Cost Analysis using Random Forest Prediction
Models and Methods Track
What to you do when your cost data is not well suited for linear regression analysis? As an alternative, we experimented with Random Forests, an example of using a computer intensive learning algorithm instead of assuming a parametric model. Random Forests are a collection of Decision Trees. Trees can capture non-linear relationships and interactions among predictors. Individual decision trees are interpretable, however, not necessarily great predictors. By suitably fitting a collection of trees, and averaging the tree predictions, Random Forests results compete with the best machine learning predictors.
Because our dataset has a small number of observations relative to the number of mostly categorical predictors, creating a design matrix for linear regression results in more columns than rows. This forces a strategy of selecting variables, and artificially converting categories to numeric values. An alternative is to consider adaptive nonparametric procedures such as Support Vector Machines and Random Forests. We chose Random Forests, which can handle small datasets with a large numbers of predictors, as well as a mix of categorical and numerical data. We used a model selection strategy, evaluated the goodness of fit using R-squared, and assessed performance on future data sets using prediction error and prediction intervals.
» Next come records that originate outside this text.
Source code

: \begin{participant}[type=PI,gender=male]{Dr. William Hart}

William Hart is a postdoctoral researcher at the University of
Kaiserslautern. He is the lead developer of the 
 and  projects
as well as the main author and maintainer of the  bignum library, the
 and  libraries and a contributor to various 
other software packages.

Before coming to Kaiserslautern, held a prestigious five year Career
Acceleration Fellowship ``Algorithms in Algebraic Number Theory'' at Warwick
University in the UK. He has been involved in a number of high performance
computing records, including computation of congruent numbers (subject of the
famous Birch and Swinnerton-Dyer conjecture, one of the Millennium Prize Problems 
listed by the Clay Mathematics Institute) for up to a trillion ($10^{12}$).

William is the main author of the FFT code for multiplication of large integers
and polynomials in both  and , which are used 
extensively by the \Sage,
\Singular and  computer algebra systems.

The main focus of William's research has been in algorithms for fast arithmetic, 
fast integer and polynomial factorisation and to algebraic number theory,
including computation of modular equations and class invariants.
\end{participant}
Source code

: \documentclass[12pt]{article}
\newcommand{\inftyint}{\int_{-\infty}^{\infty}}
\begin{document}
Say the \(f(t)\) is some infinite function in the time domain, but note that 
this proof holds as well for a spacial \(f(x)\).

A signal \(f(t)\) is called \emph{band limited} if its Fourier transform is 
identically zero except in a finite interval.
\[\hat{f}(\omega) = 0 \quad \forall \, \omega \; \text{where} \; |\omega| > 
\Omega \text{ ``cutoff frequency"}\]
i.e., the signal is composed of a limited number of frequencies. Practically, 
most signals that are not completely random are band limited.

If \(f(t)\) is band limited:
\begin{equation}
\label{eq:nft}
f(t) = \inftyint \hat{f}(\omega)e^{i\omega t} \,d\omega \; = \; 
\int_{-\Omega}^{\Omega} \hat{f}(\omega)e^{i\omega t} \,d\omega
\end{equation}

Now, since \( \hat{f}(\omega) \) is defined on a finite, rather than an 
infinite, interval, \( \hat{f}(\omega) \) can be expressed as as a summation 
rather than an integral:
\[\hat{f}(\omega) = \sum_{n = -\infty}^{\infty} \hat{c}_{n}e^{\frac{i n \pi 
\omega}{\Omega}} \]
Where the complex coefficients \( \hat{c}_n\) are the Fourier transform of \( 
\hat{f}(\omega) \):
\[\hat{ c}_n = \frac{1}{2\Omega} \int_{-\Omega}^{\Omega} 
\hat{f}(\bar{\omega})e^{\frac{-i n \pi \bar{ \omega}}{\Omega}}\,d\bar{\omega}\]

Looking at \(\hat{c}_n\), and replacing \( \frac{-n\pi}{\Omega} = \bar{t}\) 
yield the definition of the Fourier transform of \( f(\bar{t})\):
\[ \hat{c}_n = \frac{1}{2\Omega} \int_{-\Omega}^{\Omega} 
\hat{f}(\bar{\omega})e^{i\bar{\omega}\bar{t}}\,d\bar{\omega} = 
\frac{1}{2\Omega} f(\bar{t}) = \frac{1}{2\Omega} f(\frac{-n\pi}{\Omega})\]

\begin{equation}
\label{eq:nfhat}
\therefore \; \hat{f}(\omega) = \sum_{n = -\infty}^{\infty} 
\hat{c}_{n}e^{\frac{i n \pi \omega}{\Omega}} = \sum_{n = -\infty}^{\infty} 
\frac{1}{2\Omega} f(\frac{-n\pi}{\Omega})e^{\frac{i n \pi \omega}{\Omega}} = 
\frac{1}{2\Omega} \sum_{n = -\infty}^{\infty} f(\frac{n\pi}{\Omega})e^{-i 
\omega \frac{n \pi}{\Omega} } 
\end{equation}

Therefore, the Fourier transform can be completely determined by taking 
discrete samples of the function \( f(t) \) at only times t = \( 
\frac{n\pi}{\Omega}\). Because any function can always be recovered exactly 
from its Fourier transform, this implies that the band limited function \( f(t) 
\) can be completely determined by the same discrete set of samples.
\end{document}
This paper will discuss how we applied Random Forests to estimate costs of simulation-based experimentation projects. First we will discuss the dataset and challenges that lead us to explore Random Forests. Next, we will introduce the concept of Random Forests, followed by a discussion of our approach to estimate costs of these types of projects. We will discuss data preparation, model development and validation, and evaluation of results. We will close with management and end-user perceptions and experiences with the model and results.
The Boeing Company
Karen Mourikas is an Operations and Systems Analyst at The Boeing Company in Huntington Beach, CA. Currently, she supports the Strategic Development and Experimentation (SD&E) group in Phantom Works focusing on Experimentation. In the Experimentation group, Karen manages Space Situational Awareness experiments, from initial development through execution and analysis, in the Space Experimentation & Analysis Center (SEAC) in Seal Beach. Previously, Karen worked as an Affordability Analyst in the Systems Engineering Affordability group. In that role, she worked on various programs estimating Life Cycle Costs, analyzing Cost Uncertainty, integrating Cost Risk with Risk Management processes, and performing Cost Effectiveness Trades. Combining Experimentation and Affordability, Karen proposed and manages the development of the simulation-based experimentation estimating toolkit. Prior to Boeing, Karen worked as an analyst in a statistical organization in Boston, as a software programmer at Boston University, and as a computer consultant at Arthur Anderson in Madrid, Spain. She also spent some time teaching college math classes in Southern California. Karen holds a BA in Mathematics and Computer Science from Connecticut College, and two MS degrees from the University of Southern California, one in Applied Mathematics and the other in Operations Research Engineering. On a personal side, Karen loves to travel and has spent time living and working in Spain and in Scotland.
The Boeing Company
Denise graduated from Cal Poly Pomona with a BS in Statistics and a MS in Pure Math. She taught college math before entering the Aerospace field. Denise has been employed with Boeing Company since 2004. Her expertise is with Parametric Estimating and Affordability/Cost effective trades. She specializes in software estimating and cost-risk analysis.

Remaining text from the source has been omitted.